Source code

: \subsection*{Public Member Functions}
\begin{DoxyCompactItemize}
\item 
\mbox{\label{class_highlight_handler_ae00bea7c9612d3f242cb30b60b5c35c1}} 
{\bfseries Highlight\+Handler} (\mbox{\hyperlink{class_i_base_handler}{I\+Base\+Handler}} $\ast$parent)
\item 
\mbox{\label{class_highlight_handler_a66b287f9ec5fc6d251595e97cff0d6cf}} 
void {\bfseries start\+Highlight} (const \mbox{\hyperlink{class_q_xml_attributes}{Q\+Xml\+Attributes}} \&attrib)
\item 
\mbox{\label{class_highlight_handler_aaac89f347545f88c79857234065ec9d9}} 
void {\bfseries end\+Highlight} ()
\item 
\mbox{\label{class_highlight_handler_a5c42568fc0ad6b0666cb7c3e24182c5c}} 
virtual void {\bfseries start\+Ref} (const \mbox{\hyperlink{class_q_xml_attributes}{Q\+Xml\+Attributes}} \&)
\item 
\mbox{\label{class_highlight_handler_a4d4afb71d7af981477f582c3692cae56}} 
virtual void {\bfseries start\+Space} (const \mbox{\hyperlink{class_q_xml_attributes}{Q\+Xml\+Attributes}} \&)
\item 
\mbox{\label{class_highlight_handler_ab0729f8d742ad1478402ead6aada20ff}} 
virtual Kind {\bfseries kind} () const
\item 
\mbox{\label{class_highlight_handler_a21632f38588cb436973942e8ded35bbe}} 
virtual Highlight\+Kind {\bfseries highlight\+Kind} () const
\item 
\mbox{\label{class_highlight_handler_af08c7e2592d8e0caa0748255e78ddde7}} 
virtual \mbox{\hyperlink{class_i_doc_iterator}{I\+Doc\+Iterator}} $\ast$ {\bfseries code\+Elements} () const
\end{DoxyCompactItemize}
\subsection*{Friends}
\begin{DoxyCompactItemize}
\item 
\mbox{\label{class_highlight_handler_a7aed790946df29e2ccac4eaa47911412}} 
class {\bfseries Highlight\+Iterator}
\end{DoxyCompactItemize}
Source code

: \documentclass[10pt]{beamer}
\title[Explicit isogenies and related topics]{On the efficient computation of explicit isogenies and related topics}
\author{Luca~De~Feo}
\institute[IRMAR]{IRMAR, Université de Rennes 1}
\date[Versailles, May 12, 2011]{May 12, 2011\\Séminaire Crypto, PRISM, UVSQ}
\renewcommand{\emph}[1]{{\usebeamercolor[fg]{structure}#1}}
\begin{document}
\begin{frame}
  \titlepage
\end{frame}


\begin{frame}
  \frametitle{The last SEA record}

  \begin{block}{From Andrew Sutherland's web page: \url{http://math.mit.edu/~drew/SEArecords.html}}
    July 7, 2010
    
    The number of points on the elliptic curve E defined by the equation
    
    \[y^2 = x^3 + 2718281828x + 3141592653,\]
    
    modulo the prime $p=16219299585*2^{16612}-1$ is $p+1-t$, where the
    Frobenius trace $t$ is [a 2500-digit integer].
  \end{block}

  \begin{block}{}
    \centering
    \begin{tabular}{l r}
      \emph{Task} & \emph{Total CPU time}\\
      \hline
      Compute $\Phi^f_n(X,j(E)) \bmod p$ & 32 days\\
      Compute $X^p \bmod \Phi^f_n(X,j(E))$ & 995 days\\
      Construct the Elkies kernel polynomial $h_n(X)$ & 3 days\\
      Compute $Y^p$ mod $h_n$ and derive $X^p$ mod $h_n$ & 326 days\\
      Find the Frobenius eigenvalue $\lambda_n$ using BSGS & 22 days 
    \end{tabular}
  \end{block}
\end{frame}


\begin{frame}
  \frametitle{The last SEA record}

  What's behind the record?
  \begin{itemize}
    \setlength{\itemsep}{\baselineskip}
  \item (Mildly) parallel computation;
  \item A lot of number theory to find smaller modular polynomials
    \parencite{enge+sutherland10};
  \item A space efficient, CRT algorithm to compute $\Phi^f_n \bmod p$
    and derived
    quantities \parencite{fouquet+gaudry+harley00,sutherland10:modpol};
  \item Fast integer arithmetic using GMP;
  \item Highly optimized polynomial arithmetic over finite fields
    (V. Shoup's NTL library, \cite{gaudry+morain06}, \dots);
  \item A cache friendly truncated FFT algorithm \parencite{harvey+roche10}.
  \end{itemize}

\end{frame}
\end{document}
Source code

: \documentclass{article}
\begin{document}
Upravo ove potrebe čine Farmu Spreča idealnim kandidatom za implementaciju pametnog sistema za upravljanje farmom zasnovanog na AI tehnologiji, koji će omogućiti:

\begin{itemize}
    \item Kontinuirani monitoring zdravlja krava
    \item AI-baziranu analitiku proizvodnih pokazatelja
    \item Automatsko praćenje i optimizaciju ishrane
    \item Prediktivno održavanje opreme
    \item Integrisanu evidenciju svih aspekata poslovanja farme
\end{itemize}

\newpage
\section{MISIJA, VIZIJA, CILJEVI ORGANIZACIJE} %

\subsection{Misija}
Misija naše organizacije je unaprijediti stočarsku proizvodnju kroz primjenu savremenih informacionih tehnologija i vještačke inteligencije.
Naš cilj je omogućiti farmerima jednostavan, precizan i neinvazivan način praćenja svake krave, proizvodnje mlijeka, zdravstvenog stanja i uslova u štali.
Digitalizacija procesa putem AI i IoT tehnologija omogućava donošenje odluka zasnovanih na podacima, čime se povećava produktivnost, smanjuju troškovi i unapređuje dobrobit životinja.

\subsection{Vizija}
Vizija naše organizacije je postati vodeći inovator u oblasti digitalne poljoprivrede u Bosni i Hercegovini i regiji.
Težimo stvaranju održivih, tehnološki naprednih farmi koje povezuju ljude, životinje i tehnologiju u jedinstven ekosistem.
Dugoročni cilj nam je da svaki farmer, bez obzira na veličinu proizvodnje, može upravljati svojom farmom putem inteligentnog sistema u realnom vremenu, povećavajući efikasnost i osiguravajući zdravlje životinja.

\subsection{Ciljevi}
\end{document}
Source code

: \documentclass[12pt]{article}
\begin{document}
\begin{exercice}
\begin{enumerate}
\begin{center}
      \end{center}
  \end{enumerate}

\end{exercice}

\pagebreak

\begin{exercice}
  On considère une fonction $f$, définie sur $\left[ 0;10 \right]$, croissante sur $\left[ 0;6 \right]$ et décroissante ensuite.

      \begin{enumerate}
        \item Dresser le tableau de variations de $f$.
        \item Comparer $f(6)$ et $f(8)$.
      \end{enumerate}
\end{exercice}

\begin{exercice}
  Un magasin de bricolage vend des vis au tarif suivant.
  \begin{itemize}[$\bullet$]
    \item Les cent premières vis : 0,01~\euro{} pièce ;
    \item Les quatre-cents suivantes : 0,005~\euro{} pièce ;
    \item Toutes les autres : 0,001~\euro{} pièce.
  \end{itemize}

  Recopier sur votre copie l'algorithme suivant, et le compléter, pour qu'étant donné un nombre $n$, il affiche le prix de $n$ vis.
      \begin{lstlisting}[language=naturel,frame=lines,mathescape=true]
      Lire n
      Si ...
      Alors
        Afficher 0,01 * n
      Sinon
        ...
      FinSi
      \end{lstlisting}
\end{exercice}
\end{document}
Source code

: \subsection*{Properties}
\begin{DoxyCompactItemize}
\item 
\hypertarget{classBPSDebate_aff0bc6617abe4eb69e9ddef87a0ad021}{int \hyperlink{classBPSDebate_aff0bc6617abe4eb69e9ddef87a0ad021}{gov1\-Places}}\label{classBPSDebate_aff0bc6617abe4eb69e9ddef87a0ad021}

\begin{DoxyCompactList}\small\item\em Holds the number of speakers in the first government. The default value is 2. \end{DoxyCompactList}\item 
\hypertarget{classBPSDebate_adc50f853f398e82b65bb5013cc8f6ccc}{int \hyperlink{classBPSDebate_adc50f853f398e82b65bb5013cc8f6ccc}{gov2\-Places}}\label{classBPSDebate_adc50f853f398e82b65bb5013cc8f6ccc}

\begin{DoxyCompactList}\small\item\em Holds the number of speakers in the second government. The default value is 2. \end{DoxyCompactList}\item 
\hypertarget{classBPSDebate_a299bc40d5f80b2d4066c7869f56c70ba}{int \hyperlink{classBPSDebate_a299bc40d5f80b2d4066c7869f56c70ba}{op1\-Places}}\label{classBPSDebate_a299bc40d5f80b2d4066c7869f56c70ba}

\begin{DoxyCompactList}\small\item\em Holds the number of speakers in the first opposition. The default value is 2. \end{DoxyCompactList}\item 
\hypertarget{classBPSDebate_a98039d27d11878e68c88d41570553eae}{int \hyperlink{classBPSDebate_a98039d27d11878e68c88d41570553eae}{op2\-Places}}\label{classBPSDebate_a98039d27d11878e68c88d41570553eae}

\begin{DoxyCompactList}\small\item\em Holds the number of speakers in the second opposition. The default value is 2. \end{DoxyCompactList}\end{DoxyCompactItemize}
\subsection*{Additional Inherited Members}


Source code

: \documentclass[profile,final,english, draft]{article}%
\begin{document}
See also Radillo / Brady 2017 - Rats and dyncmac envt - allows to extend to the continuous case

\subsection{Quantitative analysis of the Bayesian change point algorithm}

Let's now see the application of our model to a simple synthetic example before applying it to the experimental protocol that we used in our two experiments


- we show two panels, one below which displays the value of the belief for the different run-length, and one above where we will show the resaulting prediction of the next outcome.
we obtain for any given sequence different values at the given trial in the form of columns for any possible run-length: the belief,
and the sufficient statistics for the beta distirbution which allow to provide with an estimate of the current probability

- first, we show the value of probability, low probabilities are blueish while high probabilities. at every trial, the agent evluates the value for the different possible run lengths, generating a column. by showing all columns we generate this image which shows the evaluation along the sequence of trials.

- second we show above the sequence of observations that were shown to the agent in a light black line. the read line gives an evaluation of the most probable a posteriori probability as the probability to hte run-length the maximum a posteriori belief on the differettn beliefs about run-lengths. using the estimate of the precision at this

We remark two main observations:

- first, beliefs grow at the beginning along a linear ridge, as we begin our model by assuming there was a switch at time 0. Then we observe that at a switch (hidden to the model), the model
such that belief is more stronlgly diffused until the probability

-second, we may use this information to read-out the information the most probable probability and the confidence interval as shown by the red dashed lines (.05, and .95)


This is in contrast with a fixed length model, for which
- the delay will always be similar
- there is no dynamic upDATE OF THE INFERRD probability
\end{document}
^^^^
YOUR INSTRUCTIONS:
Of the entries above, repeat exactly the lines from the line with "What's behind the record?" through the line with "and derived", both of them included.

ANSWER SECTION:
  What's behind the record?
  \begin{itemize}
    \setlength{\itemsep}{\baselineskip}
  \item (Mildly) parallel computation;
  \item A lot of number theory to find smaller modular polynomials
    \parencite{enge+sutherland10};
  \item A space efficient, CRT algorithm to compute $\Phi^f_n \bmod p$
    and derived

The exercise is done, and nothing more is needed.